Céline Caussimon, juste au bord
Les parisiens ont de la chance car la dame est rare, accaparée qu’elle est par le théâtre. Après une saison passée au théâtre, (La Locandiera, Chère Lili), et la formation de Côte à Côte, spectacle atypique avec la violoncelliste Cécile Girard, elle nous revient avec ses chansons insolentes, avec son univers toujours caustique et tendre juste porté par la rythmique et le swing de l’accordéon de Thierry Bretonnet. Juste pour un concert, un seul, ce lundi 10 janvier au Théâtre Clavel, à Paris 19e.
Céline Caussimon sera en tournée en Pays de Loire en février et mars, en Asie du Sud-Est en avril et au festival Chansons de Parole à Barjac.
Histoire de patienter, ce papier d’il y a quelques années, lors d’un passage Salle des Rancy, à Lyon…

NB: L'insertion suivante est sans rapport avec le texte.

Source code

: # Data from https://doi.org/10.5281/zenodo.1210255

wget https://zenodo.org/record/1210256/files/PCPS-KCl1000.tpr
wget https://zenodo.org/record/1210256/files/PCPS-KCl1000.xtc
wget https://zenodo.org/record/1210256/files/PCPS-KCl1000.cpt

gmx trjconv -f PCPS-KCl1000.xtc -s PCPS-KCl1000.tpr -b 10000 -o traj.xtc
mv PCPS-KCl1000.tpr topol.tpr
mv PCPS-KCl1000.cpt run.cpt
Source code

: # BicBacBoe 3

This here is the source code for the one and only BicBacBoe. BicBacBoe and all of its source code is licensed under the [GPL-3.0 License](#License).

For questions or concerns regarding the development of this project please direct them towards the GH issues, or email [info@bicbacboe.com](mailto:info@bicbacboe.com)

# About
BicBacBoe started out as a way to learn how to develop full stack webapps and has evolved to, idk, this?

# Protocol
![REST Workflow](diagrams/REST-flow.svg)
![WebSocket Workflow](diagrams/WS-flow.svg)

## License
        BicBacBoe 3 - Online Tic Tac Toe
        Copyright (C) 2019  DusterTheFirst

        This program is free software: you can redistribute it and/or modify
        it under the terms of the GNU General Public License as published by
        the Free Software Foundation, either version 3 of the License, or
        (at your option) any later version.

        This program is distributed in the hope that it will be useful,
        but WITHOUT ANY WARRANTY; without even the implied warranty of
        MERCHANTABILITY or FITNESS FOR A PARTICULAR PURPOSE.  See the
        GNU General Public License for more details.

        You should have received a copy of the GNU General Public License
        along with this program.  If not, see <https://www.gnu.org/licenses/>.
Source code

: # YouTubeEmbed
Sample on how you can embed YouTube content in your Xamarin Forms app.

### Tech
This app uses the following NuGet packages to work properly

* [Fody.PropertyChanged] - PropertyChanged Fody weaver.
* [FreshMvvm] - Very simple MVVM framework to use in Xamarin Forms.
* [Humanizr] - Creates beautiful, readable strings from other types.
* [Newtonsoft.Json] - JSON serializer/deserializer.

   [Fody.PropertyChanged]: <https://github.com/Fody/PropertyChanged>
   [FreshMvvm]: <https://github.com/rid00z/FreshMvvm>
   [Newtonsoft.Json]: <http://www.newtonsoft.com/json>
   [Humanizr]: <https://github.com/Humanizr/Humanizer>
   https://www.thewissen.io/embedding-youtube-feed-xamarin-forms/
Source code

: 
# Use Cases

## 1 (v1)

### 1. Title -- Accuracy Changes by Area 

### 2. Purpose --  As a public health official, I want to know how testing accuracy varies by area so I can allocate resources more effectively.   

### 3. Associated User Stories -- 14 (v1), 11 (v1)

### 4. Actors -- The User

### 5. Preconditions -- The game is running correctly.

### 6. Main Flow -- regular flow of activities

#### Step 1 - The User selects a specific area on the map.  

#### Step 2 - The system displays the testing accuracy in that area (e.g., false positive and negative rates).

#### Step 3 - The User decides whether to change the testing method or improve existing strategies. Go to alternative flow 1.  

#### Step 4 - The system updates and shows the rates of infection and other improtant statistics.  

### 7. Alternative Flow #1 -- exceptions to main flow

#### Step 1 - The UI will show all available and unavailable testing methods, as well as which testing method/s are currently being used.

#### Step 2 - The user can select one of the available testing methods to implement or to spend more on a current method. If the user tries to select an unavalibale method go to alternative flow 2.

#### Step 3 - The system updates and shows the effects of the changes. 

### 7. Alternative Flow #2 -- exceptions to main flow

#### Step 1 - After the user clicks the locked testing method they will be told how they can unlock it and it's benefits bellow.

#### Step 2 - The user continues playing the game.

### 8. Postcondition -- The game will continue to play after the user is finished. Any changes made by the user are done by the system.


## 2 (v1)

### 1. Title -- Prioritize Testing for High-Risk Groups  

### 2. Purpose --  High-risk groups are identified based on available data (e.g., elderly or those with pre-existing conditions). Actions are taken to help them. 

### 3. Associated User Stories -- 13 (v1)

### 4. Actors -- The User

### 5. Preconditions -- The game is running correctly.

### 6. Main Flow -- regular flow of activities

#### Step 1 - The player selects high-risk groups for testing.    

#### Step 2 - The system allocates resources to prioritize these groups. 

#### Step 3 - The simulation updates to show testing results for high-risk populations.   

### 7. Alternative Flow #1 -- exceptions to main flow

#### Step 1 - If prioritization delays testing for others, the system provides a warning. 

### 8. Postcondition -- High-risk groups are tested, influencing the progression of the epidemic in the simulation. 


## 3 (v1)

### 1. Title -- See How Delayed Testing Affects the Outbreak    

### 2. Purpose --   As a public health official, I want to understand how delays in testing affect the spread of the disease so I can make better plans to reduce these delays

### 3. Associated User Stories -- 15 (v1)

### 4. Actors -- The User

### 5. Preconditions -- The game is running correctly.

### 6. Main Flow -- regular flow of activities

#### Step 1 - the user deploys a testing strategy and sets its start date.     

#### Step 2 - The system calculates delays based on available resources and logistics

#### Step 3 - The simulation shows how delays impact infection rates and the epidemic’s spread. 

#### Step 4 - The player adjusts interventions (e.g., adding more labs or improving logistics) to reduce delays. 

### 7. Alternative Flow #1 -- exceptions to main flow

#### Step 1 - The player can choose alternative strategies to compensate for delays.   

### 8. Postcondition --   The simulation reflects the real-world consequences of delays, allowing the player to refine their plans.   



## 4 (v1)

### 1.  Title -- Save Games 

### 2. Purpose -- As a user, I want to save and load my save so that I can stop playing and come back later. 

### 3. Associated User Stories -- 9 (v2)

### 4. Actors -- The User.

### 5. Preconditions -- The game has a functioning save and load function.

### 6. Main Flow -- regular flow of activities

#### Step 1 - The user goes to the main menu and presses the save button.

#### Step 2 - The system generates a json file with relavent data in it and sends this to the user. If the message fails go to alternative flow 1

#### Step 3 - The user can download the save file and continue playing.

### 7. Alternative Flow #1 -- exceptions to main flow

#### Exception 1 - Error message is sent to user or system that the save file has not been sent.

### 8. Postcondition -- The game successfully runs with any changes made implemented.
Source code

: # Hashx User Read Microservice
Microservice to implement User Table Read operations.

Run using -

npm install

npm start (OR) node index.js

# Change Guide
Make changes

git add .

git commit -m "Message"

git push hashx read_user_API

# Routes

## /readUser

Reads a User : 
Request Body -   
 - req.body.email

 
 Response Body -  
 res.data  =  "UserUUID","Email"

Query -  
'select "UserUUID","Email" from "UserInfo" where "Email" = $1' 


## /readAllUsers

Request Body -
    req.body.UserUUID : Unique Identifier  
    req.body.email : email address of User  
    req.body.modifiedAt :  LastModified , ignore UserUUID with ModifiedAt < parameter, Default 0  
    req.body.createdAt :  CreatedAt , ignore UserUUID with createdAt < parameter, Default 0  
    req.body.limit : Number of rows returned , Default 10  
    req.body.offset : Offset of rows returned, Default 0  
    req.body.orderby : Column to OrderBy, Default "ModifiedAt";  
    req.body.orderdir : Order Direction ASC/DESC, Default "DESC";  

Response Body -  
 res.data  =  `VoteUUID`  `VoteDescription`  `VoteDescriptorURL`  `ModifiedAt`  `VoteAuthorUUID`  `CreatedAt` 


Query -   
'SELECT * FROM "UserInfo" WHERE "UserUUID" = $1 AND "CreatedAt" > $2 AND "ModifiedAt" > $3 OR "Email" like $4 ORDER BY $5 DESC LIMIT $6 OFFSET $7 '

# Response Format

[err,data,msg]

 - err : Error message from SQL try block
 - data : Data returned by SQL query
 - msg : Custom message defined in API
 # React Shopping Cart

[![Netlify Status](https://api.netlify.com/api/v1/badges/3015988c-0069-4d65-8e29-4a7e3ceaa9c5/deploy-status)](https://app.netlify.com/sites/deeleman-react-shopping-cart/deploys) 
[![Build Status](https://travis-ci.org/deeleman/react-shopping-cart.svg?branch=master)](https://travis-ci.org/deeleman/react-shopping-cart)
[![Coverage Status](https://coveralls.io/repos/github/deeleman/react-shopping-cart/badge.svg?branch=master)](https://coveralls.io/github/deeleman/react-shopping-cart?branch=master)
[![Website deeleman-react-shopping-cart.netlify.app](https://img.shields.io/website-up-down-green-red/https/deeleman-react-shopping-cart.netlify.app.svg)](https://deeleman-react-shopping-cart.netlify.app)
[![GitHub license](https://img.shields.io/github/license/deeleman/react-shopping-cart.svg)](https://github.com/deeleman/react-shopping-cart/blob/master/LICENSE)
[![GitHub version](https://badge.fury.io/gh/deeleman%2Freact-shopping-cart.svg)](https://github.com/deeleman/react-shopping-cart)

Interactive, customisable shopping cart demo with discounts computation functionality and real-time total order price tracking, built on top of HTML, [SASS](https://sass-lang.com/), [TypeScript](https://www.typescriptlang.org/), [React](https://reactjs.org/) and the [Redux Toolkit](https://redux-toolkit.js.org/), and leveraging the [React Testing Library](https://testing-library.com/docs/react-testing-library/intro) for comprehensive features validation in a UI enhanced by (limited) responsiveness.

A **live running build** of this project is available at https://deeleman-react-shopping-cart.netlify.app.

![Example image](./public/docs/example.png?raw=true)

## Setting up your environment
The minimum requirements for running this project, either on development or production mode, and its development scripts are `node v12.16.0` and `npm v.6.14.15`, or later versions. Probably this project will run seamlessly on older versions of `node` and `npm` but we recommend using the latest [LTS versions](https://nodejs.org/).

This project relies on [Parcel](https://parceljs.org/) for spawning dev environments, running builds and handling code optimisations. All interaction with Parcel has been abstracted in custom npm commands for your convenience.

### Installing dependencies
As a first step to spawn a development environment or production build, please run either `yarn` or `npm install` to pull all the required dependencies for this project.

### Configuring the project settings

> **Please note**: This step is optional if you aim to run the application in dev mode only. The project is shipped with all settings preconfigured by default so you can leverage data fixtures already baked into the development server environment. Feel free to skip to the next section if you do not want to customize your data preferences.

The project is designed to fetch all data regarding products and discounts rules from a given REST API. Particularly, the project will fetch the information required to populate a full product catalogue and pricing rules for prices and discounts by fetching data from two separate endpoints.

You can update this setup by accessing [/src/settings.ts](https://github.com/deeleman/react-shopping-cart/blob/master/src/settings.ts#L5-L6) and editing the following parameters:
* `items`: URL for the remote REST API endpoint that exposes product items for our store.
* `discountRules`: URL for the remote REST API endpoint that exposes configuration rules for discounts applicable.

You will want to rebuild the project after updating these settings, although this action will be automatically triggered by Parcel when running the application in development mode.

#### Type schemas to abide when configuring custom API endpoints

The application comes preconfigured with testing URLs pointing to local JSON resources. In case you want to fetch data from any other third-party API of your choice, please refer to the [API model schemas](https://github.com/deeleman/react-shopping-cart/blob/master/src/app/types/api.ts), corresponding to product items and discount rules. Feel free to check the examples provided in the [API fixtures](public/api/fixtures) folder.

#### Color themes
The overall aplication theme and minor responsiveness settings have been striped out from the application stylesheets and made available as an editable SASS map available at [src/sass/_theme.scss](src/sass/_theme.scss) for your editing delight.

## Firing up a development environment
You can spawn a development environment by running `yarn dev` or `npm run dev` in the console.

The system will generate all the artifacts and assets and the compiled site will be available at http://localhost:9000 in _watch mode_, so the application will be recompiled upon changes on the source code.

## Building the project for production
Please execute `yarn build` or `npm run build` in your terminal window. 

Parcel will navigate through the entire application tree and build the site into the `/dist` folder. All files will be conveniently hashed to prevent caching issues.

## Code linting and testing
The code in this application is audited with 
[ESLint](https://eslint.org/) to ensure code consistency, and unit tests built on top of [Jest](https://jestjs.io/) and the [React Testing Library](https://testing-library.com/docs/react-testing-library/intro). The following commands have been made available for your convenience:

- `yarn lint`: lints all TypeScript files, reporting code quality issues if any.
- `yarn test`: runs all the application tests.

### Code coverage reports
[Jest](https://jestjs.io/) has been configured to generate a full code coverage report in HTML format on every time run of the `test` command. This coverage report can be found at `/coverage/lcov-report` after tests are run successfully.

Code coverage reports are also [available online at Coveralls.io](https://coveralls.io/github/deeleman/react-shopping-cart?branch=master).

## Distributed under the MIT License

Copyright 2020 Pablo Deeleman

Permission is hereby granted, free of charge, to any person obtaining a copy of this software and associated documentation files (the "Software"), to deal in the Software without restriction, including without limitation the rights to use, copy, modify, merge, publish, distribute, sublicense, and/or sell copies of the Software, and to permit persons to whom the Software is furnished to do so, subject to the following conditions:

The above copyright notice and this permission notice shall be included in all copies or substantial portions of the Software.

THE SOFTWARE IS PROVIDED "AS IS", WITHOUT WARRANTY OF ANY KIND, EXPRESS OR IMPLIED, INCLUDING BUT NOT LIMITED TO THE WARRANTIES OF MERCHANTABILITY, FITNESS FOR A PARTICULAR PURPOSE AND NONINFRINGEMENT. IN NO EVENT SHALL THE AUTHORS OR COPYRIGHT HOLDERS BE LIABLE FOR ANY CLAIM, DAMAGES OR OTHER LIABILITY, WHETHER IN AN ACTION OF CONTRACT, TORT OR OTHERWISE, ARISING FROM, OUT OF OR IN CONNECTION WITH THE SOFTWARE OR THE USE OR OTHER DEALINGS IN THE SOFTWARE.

Archive. « J’marche au bord / Juste au bord / Du rebord… » Elle est actrice, on ne le sait pas forcément. Elle est chanteuse, on le sait hélas peu. Elle conjugue les deux en un élégant et passionnant récital : ça finira, bon dieu, par se savoir. Elle, c’est Céline Caussimon, grande dame vraiment. Caussimon, si toutefois votre oreille est sensibilisée chanson, vous renvoie à un autre. Et quel autre ! Céline est sa fille, qui a le bon goût de ne point reprendre de titres au paternel héritage. Reste que le talent semble être dans les gènes. Pas gênant, bien au contraire. Céline est auteur qui cisèle des textes élégants et riches. Même si c’est pour vous chanter qu’elle est En-dessous du seuil de la pauvreté. À première vue, son répertoire, son vocabulaire même, sont configurés rive gauche, du moins dans l’idée qu’on peut s’en faire. Ça en a le classicisme dans l’allure, dans le phrasé. Comme une résurgence, une autre filiation encore. D’emblée, elle vous balance ce titre, J’marche au bord, qui pourrait être comme fiche signalétique, presque revendication : « C’est pas moi qui serai au milieu d’la photo / Plutôt sur le côté / Et je serai de dos / Calée à la limite, je périphère et j’évite. » Belle et pimpante entrée qui augure bien du reste : le reste est du même bois, du toujours passionnant. À la marge de la chanson (qui n’est pas son métier principal et qu’elle exerce entre deux rôles), Céline Caussimon ne semble pas avoir la même pression que nombre de ses collègues : ça libère. Même liberté dans des textes qui distillent un humour aigre-doux, un regard souvent désabusé mais toujours tendre, jamais larmoyant. Qu’elle chante Les Enfants des autres, la ménagère fatiguée hostile aux rangements inutiles, les choses qu’on oublie, futilités ou importances, elle le fait avec la même aisance, le même style racé. « Tu es mon crédit accordé / Dès que tu es à découvert / Tu es mon intérêt élevé / Tu es le sens de mes affaires / Trésor privé, trésor pudique » : on ne saurait mieux parler d’amour. Car ce qui surprend et séduit en Caussimon, qui nous la rend indispensable, c’est cette qualité d’écriture et son rendu, ces mots parfois luxueux, luxuriants même, qui, assemblés ainsi, sont rare évidence, beauté d’un verbe à la fois lettré et populaire. C’est merveille de voir telle artiste.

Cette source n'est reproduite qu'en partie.